Tristan Horx could be described as a new generation of futurists, if he didn’t personally call for the end of the classic generational models. The speaker and author at the Zukunftsinstitut (Future Institute) deals with the topics of societal change, and is researching what will follow the Gen X Y and Z.

His german or english presentations are about the developments in the fields of Mobility, Digitalisation and the old bogey Globalisation. As an Anthropologist, he sees his job as finding the bridge between creativity and economy within macro-societal questions. As the host of the Zukunftsinstitut’s Podcast “Treffpunkt: Zukunft” he speaks to prominent guests about their utopias and our future.

The End of Generations

Child – Grownup – Pensioner: this is how simple our view of generations is. However this old concept is no longer accurate within our current »Zeitgeist«. There are many more intense life chapters that are relevant for all age groups.
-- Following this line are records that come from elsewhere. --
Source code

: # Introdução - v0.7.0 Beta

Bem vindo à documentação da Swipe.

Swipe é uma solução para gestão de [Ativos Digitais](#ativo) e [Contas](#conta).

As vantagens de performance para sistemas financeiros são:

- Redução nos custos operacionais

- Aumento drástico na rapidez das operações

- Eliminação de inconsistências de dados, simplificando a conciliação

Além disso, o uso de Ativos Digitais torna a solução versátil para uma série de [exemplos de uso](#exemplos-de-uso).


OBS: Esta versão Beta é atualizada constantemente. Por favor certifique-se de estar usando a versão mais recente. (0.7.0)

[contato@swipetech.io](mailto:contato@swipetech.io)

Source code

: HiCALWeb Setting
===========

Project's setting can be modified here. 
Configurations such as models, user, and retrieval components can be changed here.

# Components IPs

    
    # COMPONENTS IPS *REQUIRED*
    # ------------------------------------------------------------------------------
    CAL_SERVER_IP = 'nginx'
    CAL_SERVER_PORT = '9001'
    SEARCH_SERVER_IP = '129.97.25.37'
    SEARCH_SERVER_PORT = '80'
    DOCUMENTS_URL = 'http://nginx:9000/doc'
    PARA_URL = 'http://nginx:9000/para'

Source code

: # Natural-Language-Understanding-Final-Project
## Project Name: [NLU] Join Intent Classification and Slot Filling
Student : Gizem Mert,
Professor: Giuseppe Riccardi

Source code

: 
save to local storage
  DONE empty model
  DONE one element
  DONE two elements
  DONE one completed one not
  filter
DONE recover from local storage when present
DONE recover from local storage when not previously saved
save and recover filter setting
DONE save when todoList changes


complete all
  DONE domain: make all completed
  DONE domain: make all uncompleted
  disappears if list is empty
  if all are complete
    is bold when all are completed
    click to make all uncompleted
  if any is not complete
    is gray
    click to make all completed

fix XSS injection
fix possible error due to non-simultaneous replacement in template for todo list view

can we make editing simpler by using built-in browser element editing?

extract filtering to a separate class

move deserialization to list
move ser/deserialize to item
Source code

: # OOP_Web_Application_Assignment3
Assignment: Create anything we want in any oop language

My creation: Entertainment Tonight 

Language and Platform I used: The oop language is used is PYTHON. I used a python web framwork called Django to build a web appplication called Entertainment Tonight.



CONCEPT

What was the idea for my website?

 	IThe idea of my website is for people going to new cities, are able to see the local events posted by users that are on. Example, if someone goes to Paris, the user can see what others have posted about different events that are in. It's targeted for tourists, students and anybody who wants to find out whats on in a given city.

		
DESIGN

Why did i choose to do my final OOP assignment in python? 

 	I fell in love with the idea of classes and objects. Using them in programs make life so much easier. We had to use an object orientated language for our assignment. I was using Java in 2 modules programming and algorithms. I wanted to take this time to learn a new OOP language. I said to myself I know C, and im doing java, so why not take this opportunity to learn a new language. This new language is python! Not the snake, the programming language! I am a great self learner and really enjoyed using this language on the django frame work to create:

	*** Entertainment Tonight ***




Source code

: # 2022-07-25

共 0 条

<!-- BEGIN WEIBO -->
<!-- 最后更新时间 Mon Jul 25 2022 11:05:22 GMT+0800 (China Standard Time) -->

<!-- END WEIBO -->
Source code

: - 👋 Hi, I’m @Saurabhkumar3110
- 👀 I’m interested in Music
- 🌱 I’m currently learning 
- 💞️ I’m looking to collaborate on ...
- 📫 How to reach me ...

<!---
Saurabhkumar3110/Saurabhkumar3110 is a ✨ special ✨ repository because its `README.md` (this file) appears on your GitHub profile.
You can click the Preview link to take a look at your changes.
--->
The youth is growing up under radically changed circumstances than previous generations.

This development has a profound impact on our society, and especially for companies and marketing. What happens after Gen X Y Z? Can we grasp these even current generations with our classic models? And what happens, when a generation grows up entirely digital? This speech highlights the questions and offers answers to the generational complexities that all companies and societies must face in the future.

Poly-Mobility

The assumption, that the globalised world means more and more people will use airplanes in a linear fashion was wrong. The classic concept of the automobile in its current form has a date of expiration. Thanks to the internet and its democratisation of information, mobility has changed drastically and taken on new forms – within the digital and analog world. Platforms like AirBnB and Uber have leveraged entire industries and proven, that fragile, unadaptive mobility entrepreneurs must be ready for a world of change. A polymobile world requires polymobile concepts instead of the old-fashioned ideas of quick cars and “always late” trains.

This speech focuses on the future of mobility and will heighten your senses for its needs and requirements.

From the Global Village to the Global City

Refugees, catastrophes, war, conflict – one third of people associate globalisation with these doomsday phrases. An impression is fostered, that everything is getting constantly worse. But let us leave hysteria out of the picture and try a reality check – importantly not a naive one, of course globalisation is full of challenges within the local and global realm. It becomes important to understand these two termini not as dichotomies, but look for a synthesis of the two.

This speech highlights the local and the global, their interactions and its only possible final form: »GloCalisation« – the defining trend of a evermore connected world.